■ **INSTRUCTIONS TO FOLLOW**: Every line below that contains the word "glyphs" must be copied.

[Rendered images with source text]
== Segment start ==
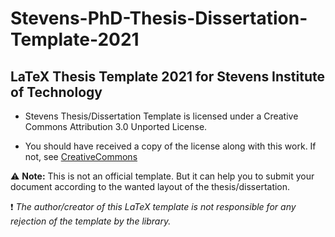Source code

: # Stevens-PhD-Thesis-Dissertation-Template-2021
<h2>LaTeX Thesis Template 2021 for Stevens Institute of Technology</h2>

* Stevens Thesis/Dissertation Template is licensed under a Creative Commons Attribution 3.0 Unported License.

* You should have received a copy of the license along with this work.  If not, see [CreativeCommons](http://creativecommons.org/licenses/by/3.0/)

:warning: <b>Note:</b> This is not an official template. But it can help you to submit your document according to the wanted layout of the thesis/dissertation.

:exclamation: <i>The author/creator of this LaTeX template is not responsible for any rejection of the template by the library.</i>
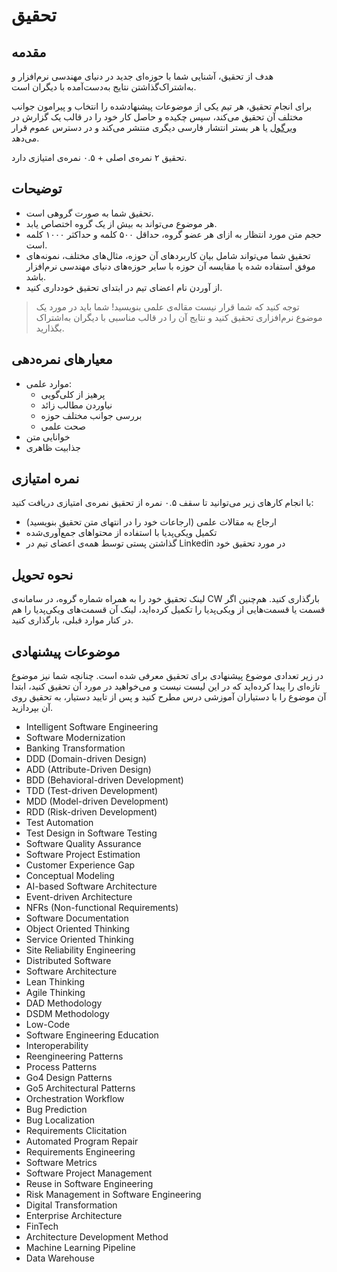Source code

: # تحقیق

## مقدمه
هدف از تحقیق، آشنایی شما با حوزه‌ای جدید در دنیای مهندسی نرم‌افزار و به‌اشتراک‌گذاشتن نتایج به‌دست‌آمده با دیگران است.

برای انجام تحقیق، هر تیم یکی از موضوعات پیشنهاد‌شده را انتخاب و پیرامون جوانب مختلف آن تحقیق می‌کند، سپس چکیده و حاصل کار خود را در قالب یک گزارش در [ویرگول](https://virgool.io/) یا هر بستر انتشار فارسی دیگری منتشر می‌کند و در دسترس عموم قرار می‌دهد.

تحقیق ۲ نمره‌ی اصلی + ۰.۵ نمره‌ی امتیازی دارد.

## توضیحات
- ﺗﺤﻘﯿﻖ ﺷﻤﺎ به صورت گروهی است.
- هر موضوع می‌تواند به بیش از یک گروه اختصاص یابد.
- حجم متن مورد انتظار به ازای هر عضو گروه، حداقل ۵۰۰ کلمه و حداکثر ۱۰۰۰ کلمه است.
- تحقیق شما می‌تواند شامل بیان کاربردهای آن حوزه، مثال‌های مختلف، نمونه‌های موفق استفاده شده یا ﻣﻘﺎﯾﺴﻪ آن حوزه با سایر حوزه‌های دنیای مهندسی نرم‌افزار ﺑﺎﺷﺪ.
- از آوردن نام اعضای تیم در ابتدای تحقیق خودداری کنید.

> توجه کنید که شما قرار نیست مقاله‌ی علمی بنویسید! شما باید در مورد یک موضوع نرم‌افزاری تحقیق کنید و نتایج آن را در قالب مناسبی با دیگران به‌اشتراک بگذارید.

## معیارهای نمره‌دهی
- موارد علمی:
  - پرهیز از کلی‌گویی
  - نیاوردن مطالب زائد
  - بررسی جوانب مختلف حوزه
  - صحت علمی
- خوانایی متن
- جذابیت ظاهری

## نمره امتیازی
با انجام کارهای زیر می‌توانید تا سقف ۰.۵ نمره از تحقیق نمره‌ی امتیازی دریافت کنید:
- ارجاع به مقالات علمی (ارجاعات خود را در انتهای متن تحقیق بنویسید)
- تکمیل ویکی‌پدیا با استفاده از محتواهای جمع‌آوری‌شده
- گذاشتن پستی توسط همه‌ی اعضای تیم در Linkedin در مورد تحقیق خود

## نحوه تحویل
لینک تحقیق خود را به همراه شماره گروه، در سامانه‌ی CW بارگذاری کنید. هم‌چنین اگر قسمت یا قسمت‌هایی از ویکی‌پدیا را تکمیل کرده‌اید، لینک آن قسمت‌های ویکی‌پدیا را هم در کنار موارد قبلی، بارگذاری کنید.

## موضوعات پیشنهادی
در زیر تعدادی موضوع پیشنهادی برای تحقیق معرفی شده است. چنانچه شما نیز موضوع تازه‌ای را پیدا کرده‌اید که در این لیست نیست و می‌خواهید در مورد آن تحقیق کنید، ابتدا آن موضوع را با دستیاران آموزشی درس مطرح کنید و پس از تایید دستیار، به تحقیق روی آن بپردازید.

- Intelligent Software Engineering
- Software Modernization
- Banking Transformation
- DDD (Domain-driven Design)
- ADD (Attribute-Driven Design)
- BDD (Behavioral-driven Development)
- TDD (Test-driven Development)
- MDD (Model-driven Development)
- RDD (Risk-driven Development)
- Test Automation
- Test Design in Software Testing
- Software Quality Assurance
- Software Project Estimation
- Customer Experience Gap
- Conceptual Modeling
- AI-based Software Architecture
- Event-driven Architecture
- NFRs (Non-functional Requirements)
- Software Documentation
- Object Oriented Thinking
- Service Oriented Thinking
- Site Reliability Engineering
- Distributed Software
- Software Architecture
- Lean Thinking
- Agile Thinking
- DAD Methodology
- DSDM Methodology
- Low-Code
- Software Engineering Education
- Interoperability
- Reengineering Patterns
- Process Patterns
- Go4 Design Patterns
- Go5 Architectural Patterns
- Orchestration Workflow
- Bug Prediction
- Bug Localization
- Requirements Clicitation
- Automated Program Repair
- Requirements Engineering
- Software Metrics
- Software Project Management
- Reuse in Software Engineering
- Risk Management in Software Engineering
- Digital Transformation
- Enterprise Architecture
- FinTech
- Architecture Development Method
- Machine Learning Pipeline
- Data Warehouse
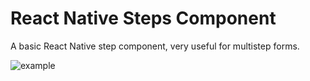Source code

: # React Native Steps Component
A basic React Native step component, very useful for multistep forms.

![example](https://i.ibb.co/3s71YRf/steps-example-1.jpg)
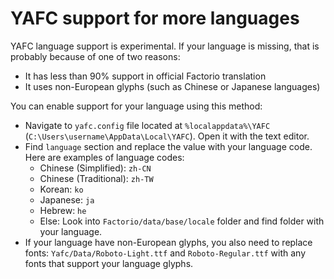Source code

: # YAFC support for more languages

YAFC language support is experimental. If your language is missing, that is probably because of one of two reasons:

- It has less than 90% support in official Factorio translation
- It uses non-European glyphs (such as Chinese or Japanese languages)

You can enable support for your language using this method:
- Navigate to `yafc.config` file located at `%localappdata%\YAFC` (`C:\Users\username\AppData\Local\YAFC`). Open it with the text editor.
- Find `language` section and replace the value with your language code. Here are examples of language codes:
    - Chinese (Simplified): `zh-CN`
	- Chinese (Traditional): `zh-TW`
	- Korean: `ko`
	- Japanese: `ja`
	- Hebrew: `he`
	- Else: Look into `Factorio/data/base/locale` folder and find folder with your language.
- If your language have non-European glyphs, you also need to replace fonts: `Yafc/Data/Roboto-Light.ttf` and `Roboto-Regular.ttf` with any fonts that support your language glyphs.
== Segment end ==
■ **RESPONSE**:
- It uses non-European glyphs (such as Chinese or Japanese languages)
- If your language have non-European glyphs, you also need to replace fonts: `Yafc/Data/Roboto-Light.ttf` and `Roboto-Regular.ttf` with any fonts that support your language glyphs.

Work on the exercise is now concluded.